The plan here is to replace the right to unilaterally intervene (which is vaguely stipulated in paragraph IV of the 1960 treaty) with an appendix listing responses to a set of threats felt by either federal unit (see separate section below).

• State security:What to do if an enemy force attacks Cyprus. The answer here is a homogenous Cypriot security force (comprised of Greek Cypriots and Turkish Cypriots). It would be composed of a few thousand soldiers with army bases in ‘neutral’ federal locations. Emphasis would be given to naval power as well as air defence.

Training could fall under a UNFICYP mandate. This scenario does not foresee the presence of Greek and Turkish contingency forces. Other scenarios include the formation of a mixed military force under Cypriot command.

This would be a multinational force, possibly leaving out Greeks and Turks. There are also thoughts to deploy NATO troops on the island “wearing EU uniforms”, or to devise a series of European guarantees, combined with the presence of Turkish soldiers.

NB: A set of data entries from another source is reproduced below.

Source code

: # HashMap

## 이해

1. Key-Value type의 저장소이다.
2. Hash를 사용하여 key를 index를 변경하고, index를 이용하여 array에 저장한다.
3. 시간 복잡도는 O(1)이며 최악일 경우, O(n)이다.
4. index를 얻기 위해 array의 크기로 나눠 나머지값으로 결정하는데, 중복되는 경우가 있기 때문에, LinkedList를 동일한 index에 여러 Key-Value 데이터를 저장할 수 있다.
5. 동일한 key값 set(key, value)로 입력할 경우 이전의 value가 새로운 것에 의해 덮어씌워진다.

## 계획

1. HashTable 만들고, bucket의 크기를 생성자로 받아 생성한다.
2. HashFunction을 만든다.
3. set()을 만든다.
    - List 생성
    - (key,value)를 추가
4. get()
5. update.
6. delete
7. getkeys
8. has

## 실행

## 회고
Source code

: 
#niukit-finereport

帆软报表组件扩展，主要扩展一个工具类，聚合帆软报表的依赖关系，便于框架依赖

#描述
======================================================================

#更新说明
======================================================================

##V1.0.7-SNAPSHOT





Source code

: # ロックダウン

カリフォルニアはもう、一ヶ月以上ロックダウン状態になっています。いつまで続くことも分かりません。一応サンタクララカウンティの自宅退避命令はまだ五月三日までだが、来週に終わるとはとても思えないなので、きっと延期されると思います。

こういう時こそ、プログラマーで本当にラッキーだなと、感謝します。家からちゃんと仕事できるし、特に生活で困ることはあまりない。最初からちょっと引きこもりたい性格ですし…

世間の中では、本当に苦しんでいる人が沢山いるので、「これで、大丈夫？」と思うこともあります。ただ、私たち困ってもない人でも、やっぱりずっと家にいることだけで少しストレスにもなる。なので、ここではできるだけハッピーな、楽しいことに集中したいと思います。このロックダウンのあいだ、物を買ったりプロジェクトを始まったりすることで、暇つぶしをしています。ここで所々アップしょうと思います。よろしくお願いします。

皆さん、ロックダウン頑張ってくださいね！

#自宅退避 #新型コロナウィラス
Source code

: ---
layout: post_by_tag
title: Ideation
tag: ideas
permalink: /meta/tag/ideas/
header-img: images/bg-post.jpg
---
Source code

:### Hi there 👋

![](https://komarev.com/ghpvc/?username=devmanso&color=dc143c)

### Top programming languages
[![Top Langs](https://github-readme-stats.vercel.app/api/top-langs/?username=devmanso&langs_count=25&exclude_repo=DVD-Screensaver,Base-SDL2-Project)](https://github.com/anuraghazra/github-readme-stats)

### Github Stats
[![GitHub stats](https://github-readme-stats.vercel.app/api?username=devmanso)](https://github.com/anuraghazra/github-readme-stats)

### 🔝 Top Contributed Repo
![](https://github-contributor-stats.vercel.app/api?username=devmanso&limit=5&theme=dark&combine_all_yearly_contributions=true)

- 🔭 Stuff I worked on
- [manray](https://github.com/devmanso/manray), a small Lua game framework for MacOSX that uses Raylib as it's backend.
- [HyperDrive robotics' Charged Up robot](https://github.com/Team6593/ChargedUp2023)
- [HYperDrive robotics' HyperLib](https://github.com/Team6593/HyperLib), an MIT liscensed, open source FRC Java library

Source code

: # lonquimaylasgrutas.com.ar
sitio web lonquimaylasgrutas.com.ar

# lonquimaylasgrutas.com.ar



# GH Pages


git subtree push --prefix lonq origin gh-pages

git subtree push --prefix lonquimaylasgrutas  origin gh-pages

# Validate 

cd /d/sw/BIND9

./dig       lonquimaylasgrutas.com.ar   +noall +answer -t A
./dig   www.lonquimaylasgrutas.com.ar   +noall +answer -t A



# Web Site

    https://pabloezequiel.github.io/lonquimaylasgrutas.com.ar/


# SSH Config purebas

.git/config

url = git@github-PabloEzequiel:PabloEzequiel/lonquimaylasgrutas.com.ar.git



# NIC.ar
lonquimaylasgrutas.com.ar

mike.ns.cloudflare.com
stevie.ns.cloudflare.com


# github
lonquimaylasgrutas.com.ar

It is acknowledged, though, that any attempt to promote the last two options will be met with considerable opposition.

• Regional & international security:How a federal Cyprus will participate in security efforts in the region and internationally. Cypriot army units will be taking part in peacekeeping operations. The unified country could also provide educational programmes on conflict resolution.

As far as dealing with international and regional terrorism, Cyprus needs to establish a competent intelligence agency with its focus on international information gathering rather than internal operations.

Abolishing intervention powers

Referring back to the issue of communal security and guarantor intervention, public opinion polls from 2004 clearly showed that the thorn in the guarantees issue was the guarantor powers’ right of intervention.

The idea in the works at a diplomatic level is to replace Paragraph IV with an appendix outlining specific responses to specific threats.

This would a compromise to allay the fears of both sides. Greek Cypriots are still afraid of another Turkish intervention, while Turkish Cypriots do not feel secure without the physical presence of Ankara on the island. The aforementioned appendix could include individual threats, such as the following, as well as their remedies.

• If the Turkish side causes trouble concerning the return of areas to Greek Cypriot administration according to the property readjustment clause. This is a legitimate concern for Greek Cypriots and it could be handled with a full suspension of Turkey’s accession talks in the EU and freezing European funds earmarked for the Turkish Cypriot constituent state.

• If the Greek Cypriots take up arms and march into the Turkish Cypriot constituent state. As far removed a possibility as it may sound, it is a real concern for Turkish Cypriots who would be fully justified in asking for external help in this case.

• Taking action against extreme nationalist or even terrorist groups. The federal police are being considered as the most likely candidates in this case, with contributions from American and British intelligence experts.

• Greek Cypriots preventing Turkish Cypriot access to the federal government. In this case, the EU would intervene and suspend the state’s membership.

• External threat from a third country. This would be handled by the Cypriot army, combined with a wider European safety net.

Data from research studies in both communities show that all of the above is widely accepted, with the exception of the provision allowing Turkish Cypriots to request external help in the instance of Greek Cypriot aggression.